The lack of understanding of the structure of single-atom electrocatalysts hinders their rational design. Now, Fei and colleagues report the synthesis of single-atom nickel, iron, and cobalt catalysts in nitrogen-doped graphene. The structure of the active sites is detailed and allows for the theoretical prediction of their relative activity in oxygen evolution reactions – a structure-activity relationship supported by subsequent experiments.
Edit
Welcome to the first issue of Nature Catalysis. Although the format of Nature Research journals may be familiar to most of our readers, we would like to discuss in this edit the unique aspects of this journal and our goals for the future.
Comment and Opinion
Catalysis is a topic with a surprisingly long and rich history. It seems to have an even brighter future as the challenges facing our society require focus on this discipline more than ever.
News and Views
Research into electrochemical carbon dioxide reduction is mainly limited to fundamental studies that attempt to understand how to overcome the low selectivity and energy efficiency of valuable oxygen products. Now, a scalable and practical oxygenate multi-carbon system produces alcohols with solar-to-chemical efficiencies exceeding 8%.
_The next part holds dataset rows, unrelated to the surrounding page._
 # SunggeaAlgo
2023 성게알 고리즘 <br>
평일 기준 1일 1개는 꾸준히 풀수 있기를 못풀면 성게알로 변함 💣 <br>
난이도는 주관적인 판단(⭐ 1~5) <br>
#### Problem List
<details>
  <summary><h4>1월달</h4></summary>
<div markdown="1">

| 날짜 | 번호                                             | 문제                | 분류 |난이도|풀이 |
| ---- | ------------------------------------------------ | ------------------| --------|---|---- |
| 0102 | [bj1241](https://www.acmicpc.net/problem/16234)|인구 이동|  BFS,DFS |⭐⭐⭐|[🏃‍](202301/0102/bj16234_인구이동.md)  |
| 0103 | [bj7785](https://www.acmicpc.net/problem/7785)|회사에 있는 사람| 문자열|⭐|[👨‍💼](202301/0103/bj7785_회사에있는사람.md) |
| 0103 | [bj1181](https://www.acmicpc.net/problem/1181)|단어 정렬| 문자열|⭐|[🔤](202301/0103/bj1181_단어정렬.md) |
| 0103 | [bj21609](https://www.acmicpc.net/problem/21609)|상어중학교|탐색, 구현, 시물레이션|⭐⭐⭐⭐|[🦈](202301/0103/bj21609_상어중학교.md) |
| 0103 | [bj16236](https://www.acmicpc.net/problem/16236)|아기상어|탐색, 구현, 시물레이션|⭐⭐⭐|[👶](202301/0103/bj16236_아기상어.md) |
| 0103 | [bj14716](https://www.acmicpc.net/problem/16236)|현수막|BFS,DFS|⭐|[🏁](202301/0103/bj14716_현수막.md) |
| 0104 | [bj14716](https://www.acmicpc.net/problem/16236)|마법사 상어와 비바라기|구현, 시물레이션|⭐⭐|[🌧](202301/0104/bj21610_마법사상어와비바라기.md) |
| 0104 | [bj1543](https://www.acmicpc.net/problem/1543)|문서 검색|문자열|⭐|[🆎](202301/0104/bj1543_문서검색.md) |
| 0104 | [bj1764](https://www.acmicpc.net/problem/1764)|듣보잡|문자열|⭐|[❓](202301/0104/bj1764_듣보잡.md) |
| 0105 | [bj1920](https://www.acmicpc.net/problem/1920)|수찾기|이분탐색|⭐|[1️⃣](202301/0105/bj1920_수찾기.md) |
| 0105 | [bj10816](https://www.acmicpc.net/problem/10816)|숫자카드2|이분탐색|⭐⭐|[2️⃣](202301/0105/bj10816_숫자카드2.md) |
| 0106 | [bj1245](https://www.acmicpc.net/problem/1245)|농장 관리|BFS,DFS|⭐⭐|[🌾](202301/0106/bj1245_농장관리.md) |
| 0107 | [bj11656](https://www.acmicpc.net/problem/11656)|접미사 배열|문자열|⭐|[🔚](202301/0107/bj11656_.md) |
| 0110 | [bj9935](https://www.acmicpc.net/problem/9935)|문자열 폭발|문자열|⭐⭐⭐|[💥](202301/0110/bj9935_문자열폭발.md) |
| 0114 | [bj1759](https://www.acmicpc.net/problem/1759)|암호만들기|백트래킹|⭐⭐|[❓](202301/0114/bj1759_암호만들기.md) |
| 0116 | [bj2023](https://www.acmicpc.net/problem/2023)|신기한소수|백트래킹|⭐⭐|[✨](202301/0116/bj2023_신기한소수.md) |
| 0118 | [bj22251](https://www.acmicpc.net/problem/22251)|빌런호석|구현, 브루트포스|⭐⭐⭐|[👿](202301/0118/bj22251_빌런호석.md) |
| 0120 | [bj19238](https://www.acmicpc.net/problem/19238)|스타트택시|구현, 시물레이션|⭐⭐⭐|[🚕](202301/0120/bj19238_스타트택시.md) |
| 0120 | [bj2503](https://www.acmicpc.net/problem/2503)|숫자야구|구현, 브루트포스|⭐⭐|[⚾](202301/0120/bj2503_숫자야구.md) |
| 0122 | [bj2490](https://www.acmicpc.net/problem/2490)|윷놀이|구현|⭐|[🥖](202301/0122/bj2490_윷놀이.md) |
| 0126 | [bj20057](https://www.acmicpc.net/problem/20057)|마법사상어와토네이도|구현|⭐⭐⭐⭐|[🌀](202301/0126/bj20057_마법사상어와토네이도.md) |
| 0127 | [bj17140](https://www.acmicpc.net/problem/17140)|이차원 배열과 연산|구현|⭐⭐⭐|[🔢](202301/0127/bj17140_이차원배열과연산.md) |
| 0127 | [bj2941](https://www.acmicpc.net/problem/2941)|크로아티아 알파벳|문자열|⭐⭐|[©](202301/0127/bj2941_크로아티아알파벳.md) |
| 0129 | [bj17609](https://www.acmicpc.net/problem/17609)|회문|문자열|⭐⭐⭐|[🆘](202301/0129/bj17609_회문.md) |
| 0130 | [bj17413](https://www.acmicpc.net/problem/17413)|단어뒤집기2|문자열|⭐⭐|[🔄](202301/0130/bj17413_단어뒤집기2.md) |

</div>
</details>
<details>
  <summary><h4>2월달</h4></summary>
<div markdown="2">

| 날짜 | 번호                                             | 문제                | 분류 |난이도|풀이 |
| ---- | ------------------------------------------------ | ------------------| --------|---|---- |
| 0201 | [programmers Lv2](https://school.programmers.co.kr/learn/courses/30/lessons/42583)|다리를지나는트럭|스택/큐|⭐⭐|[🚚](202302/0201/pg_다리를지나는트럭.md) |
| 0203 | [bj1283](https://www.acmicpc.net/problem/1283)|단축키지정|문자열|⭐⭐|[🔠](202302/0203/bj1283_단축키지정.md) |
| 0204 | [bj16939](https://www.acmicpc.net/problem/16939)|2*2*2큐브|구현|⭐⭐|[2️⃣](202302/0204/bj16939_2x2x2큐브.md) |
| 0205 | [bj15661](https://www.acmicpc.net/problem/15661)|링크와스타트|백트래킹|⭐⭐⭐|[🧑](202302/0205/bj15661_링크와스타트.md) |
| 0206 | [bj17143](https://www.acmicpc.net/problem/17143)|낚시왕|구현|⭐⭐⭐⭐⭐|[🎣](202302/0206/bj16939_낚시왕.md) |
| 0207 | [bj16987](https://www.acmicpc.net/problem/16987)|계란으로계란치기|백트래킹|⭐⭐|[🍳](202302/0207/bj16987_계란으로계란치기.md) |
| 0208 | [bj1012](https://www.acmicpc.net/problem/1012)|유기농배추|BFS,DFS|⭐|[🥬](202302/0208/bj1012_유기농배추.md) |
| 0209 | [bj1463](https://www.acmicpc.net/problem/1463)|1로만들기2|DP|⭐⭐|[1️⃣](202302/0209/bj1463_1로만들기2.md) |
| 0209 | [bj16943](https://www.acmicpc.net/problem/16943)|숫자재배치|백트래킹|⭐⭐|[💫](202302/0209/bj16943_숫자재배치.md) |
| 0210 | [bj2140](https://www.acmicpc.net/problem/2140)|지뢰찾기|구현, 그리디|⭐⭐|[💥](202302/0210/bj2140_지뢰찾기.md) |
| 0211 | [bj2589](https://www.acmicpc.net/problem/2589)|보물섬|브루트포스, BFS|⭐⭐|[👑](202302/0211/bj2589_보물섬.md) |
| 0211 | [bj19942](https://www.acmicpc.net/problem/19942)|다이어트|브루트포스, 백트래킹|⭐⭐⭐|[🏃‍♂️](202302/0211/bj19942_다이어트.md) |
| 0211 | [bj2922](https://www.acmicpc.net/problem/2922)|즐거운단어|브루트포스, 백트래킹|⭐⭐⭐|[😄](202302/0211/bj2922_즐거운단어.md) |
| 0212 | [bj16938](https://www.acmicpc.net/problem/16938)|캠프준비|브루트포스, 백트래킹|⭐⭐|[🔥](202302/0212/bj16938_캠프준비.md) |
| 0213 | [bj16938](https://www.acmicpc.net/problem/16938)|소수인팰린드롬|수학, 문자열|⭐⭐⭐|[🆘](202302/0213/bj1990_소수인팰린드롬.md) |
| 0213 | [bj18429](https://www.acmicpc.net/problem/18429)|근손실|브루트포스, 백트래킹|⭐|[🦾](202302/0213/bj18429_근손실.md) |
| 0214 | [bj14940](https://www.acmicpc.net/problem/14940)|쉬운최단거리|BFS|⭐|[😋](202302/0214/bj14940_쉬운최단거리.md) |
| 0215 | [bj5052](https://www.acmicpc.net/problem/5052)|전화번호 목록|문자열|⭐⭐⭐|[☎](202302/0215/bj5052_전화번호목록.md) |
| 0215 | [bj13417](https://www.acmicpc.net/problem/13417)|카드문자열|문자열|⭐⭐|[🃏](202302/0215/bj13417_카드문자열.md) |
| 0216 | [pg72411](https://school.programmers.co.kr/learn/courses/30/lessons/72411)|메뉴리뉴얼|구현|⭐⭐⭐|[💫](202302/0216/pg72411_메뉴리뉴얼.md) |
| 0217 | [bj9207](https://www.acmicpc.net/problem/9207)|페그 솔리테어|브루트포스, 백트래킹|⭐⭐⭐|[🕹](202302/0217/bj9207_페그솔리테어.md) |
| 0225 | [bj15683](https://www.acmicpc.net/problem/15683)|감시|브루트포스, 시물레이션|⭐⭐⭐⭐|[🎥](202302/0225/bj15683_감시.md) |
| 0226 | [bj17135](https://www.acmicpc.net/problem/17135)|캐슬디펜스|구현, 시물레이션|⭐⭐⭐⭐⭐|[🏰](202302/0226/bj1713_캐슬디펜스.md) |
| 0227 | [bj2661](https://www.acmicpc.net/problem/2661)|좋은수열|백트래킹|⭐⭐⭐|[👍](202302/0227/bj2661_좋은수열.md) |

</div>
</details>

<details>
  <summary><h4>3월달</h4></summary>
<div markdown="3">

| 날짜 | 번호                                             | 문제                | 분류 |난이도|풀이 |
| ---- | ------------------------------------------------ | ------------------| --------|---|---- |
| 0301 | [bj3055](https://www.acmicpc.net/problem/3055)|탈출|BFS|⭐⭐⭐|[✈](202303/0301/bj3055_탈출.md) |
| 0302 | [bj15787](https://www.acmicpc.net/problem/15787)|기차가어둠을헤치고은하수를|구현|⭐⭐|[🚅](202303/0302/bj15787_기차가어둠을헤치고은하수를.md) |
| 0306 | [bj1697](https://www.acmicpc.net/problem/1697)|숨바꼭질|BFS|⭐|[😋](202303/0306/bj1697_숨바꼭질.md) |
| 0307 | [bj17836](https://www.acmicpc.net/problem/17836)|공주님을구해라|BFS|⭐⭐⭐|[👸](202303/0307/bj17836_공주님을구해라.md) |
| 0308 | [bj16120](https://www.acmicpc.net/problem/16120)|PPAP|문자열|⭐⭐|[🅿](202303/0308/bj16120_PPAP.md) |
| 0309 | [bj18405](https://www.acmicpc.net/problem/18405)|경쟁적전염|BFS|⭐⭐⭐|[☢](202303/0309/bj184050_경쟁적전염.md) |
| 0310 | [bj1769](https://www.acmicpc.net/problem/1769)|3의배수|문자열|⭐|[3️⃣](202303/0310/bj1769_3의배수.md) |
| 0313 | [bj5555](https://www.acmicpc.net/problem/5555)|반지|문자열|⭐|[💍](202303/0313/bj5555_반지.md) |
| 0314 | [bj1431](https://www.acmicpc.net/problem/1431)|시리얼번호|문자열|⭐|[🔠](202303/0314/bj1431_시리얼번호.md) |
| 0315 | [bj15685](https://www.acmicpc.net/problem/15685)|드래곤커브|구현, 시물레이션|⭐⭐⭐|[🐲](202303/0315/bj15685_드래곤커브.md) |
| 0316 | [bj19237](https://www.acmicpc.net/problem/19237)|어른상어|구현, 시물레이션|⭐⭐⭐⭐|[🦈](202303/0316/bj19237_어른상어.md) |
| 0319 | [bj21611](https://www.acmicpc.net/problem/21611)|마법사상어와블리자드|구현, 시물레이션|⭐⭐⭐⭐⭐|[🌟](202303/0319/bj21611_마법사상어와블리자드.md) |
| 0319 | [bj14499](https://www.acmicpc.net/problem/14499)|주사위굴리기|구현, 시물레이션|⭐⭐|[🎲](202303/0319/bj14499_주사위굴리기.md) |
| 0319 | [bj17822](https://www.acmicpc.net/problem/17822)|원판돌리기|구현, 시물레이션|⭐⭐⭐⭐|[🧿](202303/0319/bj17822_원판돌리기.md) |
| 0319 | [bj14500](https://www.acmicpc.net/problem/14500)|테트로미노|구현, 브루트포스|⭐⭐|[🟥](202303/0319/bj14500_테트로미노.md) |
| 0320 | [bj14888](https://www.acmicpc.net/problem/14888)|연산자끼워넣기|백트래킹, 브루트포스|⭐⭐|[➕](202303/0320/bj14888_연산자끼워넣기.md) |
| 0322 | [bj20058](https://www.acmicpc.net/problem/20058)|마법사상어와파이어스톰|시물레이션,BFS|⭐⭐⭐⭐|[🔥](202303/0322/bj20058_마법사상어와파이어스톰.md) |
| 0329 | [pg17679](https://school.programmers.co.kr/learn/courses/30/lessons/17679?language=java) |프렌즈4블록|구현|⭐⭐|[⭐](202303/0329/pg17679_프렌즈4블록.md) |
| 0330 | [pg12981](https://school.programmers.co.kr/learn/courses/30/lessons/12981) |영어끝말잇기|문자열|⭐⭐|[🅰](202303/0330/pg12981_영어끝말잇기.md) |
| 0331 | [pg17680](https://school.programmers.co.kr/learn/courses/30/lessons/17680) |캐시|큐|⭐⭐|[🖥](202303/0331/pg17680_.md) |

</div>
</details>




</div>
Identification of Wheland-type Intermediates
It is generally assumed that the electrophilic substitution of aromatic compounds on zeolites occurs via a Wheland-type intermediate, although no direct experimental evidence exists. Now, this carbene ion has been identified as a stable intermediate in the alkylation of benzene with ethanol on an industrial zeolite catalyst.
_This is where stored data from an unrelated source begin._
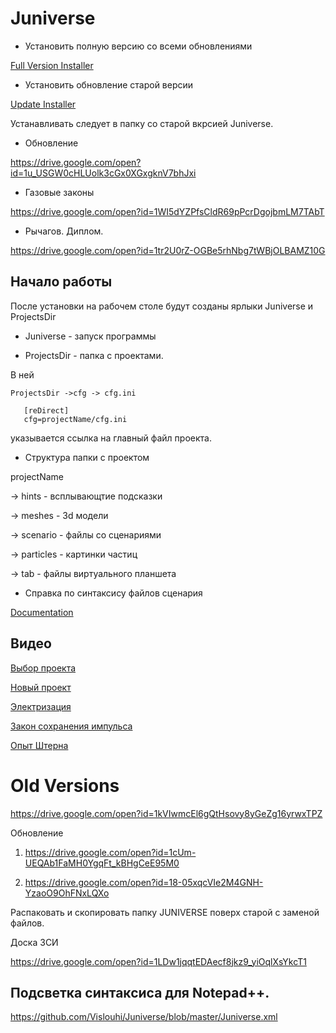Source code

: # Juniverse
 
 * Установить полную версию со всеми обновлениями
 
 [Full Version Installer](https://drive.google.com/open?id=1sJUERjzkwGQ8uSKBTIVhXAnSOlwkTIWs)
 
* Установить обновление старой версии

 [Update Installer](https://drive.google.com/open?id=1wCmy81cIS4Lgvs2xbb1bZdRblDc6zRYK)
 
 Устанавливать следует в папку со старой вкрсией Juniverse.
 
 * Обновление
 
https://drive.google.com/open?id=1u_USGW0cHLUolk3cGx0XGxgknV7bhJxi
 
 * Газовые законы
 
 https://drive.google.com/open?id=1WI5dYZPfsCldR69pPcrDgojbmLM7TAbT
 
 * Рычагов. Диплом.
 
 https://drive.google.com/open?id=1tr2U0rZ-OGBe5rhNbg7tWBjOLBAMZ10G
 
 
 ## Начало работы
 
 После установки на рабочем столе будут созданы ярлыки Juniverse и ProjectsDir
 
* Juniverse - запуск программы

* ProjectsDir - папка с проектами.

В ней

    ProjectsDir ->cfg -> cfg.ini

       [reDirect]
       cfg=projectName/cfg.ini
       
указывается ссылка на главный файл проекта.

* Структура папки с проектом

projectName

  -> hints - всплывающтие подсказки
  
  -> meshes - 3d модели
  
  -> scenario - файлы со сценариями
  
  -> particles - картинки частиц
  
  -> tab - файлы виртуального планшета

* Справка по синтаксису файлов сценария

 [Documentation](https://github.com/Vislouhi/Juniverse/blob/master/doc.md)
 
## Видео

[Выбор проекта](https://youtu.be/AuRdd7cPayE)

[Новый проект](https://youtu.be/-XHBmJYcZuY)

[Электризация](https://youtu.be/50Pxxct-7A0)

[Закон сохранения импульса](https://youtu.be/rwnFoKDXj_Q)

[Опыт Штерна](https://youtu.be/BRhnmbIeaZY)

# Old Versions 
 
https://drive.google.com/open?id=1kVIwmcEl6gQtHsovy8yGeZg16yrwxTPZ

Обновление

1. https://drive.google.com/open?id=1cUm-UEQAb1FaMH0YgqFt_kBHgCeE95M0

2. https://drive.google.com/open?id=18-05xqcVIe2M4GNH-YzaoO9OhFNxLQXo

Распаковать и скопировать папку JUNIVERSE поверх старой с заменой файлов.

Доска ЗСИ

https://drive.google.com/open?id=1LDw1jqqtEDAecf8jkz9_yiOqlXsYkcT1

## Подсветка синтаксиса для Notepad++.

https://github.com/Vislouhi/Juniverse/blob/master/Juniverse.xml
Water Oxidation Catalysis Using Natural Metal
In nature, manganese catalysts are used for photocatalytic water oxidation, but efforts to develop synthetic manganese-based catalysts are hindered by the instability of manganese compounds. Using a bulky ligand and water-soluble complex, the dissolved manganese complex Mn12 has been found to be a stable and effective catalyst for electrochemical water oxidation.
Reviews
Chemical and biological catalysts offer distinct advantages and disadvantages to the synthetic chemist. This review focuses on efforts to merge chemical and biological catalysts, illustrating the opportunities that can be achieved with this approach and the efforts to overcome any incompatibilities between these different systems.
Research
Bioethanol-based alkylation of benzene is a sustainable pathway that can be converted to tradable chemicals, but little is known about the reaction mechanism. Here, Weckhuysen and colleagues study the zeolite-catalyzed alkylation of benzene with ethanol, identifying the active alkylation agent and demonstrating the presence of a σ-complex intermediate.
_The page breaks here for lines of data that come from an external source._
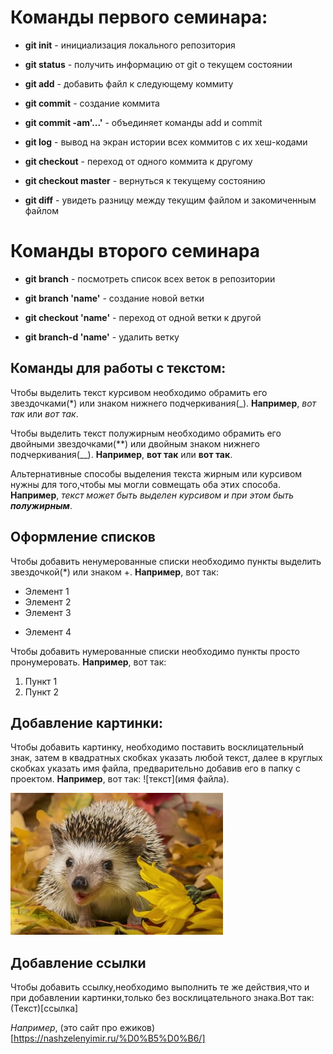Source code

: # Команды первого семинара:

* **git init** - инициализация локального репозитория

* **git status** - получить информацию от git о текущем состоянии

* **git add** - добавить файл к следующему коммиту 

* **git commit** - создание коммита

* **git commit -am'...'** - объединяет команды add и commit

* **git log** - вывод на экран истории всех коммитов с их хеш-кодами

* **git checkout** - переход от одного коммита к другому

* **git checkout master** - вернуться к текущему состоянию

* **git diff** - увидеть разницу между текущим файлом и закомиченным файлом

# Команды второго семинара

* **git branch** -  посмотреть список всех веток в репозитории

* **git branch 'name'** - создание новой ветки

* **git checkout 'name'** - переход от одной ветки к другой 

* **git branch-d 'name'** - удалить ветку

## Команды для работы с текстом:

Чтобы выделить текст курсивом необходимо обрамить его звездочками(*) или знаком нижнего подчеркивания(_). 
**Например**, *вот так* или _вот так_.

Чтобы выделить текст полужирным необходимо обрамить его двойными звездочками(**) или двойным знаком нижнего подчеркивания(__). 
**Например**, **вот так** или __вот так__.

Альтернативные способы выделения текста жирным или курсивом нужны для того,чтобы мы могли совмещать оба этих способа. **Например**, _текст может быть выделен курсивом и при этом быть **полужирным**_.

## Оформление списков

Чтобы добавить ненумерованные списки необходимо пункты выделить звездочкой(*) или знаком +. **Например**, вот так:
* Элемент 1
* Элемент 2
* Элемент 3
+ Элемент 4

Чтобы добавить нумерованные списки необходимо пункты просто пронумеровать. **Например**, вот так:
1. Пункт 1
2. Пункт 2 

## Добавление картинки:

Чтобы добавить картинку, необходимо поставить восклицательный знак, затем в квадратных скобках указать любой текст, далее в круглых скобках указать имя файла, предварительно добавив его в папку с проектом. **Например**, вот так: ![текст](имя файла). 

![](image-56105-340.jpg)

## Добавление ссылки

Чтобы добавить ссылку,необходимо выполнить те же действия,что и при добавлении картинки,только без восклицательного знака.Вот так: (Текст)[ссылка]

*Например*,  (это сайт про ежиков)[https://nashzelenyimir.ru/%D0%B5%D0%B6/]
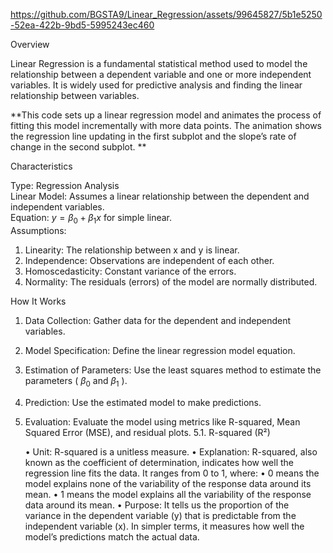https://github.com/BGSTA9/Linear_Regression/assets/99645827/5b1e5250-52ea-422b-9bd5-5995243ec460

Overview

Linear Regression is a fundamental statistical method used to model the relationship between a dependent variable and one or more independent variables. It is widely used for predictive analysis and finding the linear relationship between variables.

**This code sets up a linear regression model and animates the process of fitting this model incrementally with more data points. The animation shows the regression line updating in the first subplot and the slope’s rate of change in the second subplot.
**

Characteristics

Type: Regression Analysis\
Linear Model: Assumes a linear relationship between the dependent and independent variables.\
Equation: $y = \beta_0 + \beta_1x$  for simple linear.\
Assumptions:
1.	Linearity: The relationship between  x  and  y  is linear.
2.	Independence: Observations are independent of each other.
3.	Homoscedasticity: Constant variance of the errors.
4.	Normality: The residuals (errors) of the model are normally distributed.

How It Works

1.	Data Collection: Gather data for the dependent and independent variables.
2.	Model Specification: Define the linear regression model equation.
3.	Estimation of Parameters: Use the least squares method to estimate the parameters ( $\beta_0$  and  $\beta_1$ ).
4.	Prediction: Use the estimated model to make predictions.
5.	Evaluation: Evaluate the model using metrics like R-squared, Mean Squared Error (MSE), and residual plots.
5.1.	R-squared (R²)

	•	Unit: R-squared is a unitless measure.
	•	Explanation: R-squared, also known as the coefficient of determination, indicates how well the regression line fits the data. It ranges from 0 to 1, where:
	•	0 means the model explains none of the variability of the response data around its mean.
	•	1 means the model explains all the variability of the response data around its mean.
	•	Purpose: It tells us the proportion of the variance in the dependent variable (y) that is predictable from the independent variable (x). In simpler terms, it measures how well the model’s predictions match the actual data.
Technical Synthesis Involving Carbon Dioxide Analysis and Fermentation
Generating valuable chemicals from carbon dioxide and renewable energy is an attractive but challenging endeavor. In this work, long-term operation of commercial cathodes for efficient carbon dioxide reduction is reported, followed by the fermentation of the product into alcohol to complete the technical fermentation.
Imine Conversion Using Simple Alkaline Metal Catalysts
The hydrogenation process is one of the most commonly conducted catalytic processes at the laboratory and industrial levels, typically carried out using noble metal catalysts. Here, researchers demonstrate that alkaline earth metal compounds can convert imines under mild conditions.
Electrocatalytic Water Oxidation by Natural Metal
In nature, manganese catalysts are used for photocatalytic water oxidation, but efforts to develop synthetic manganese-based catalysts are hindered by the instability of manganese compounds. Using a bulky ligand and water-soluble complex, the dissolved manganese complex Mn12 has been found to be a stable and effective catalyst for electrochemical water oxidation.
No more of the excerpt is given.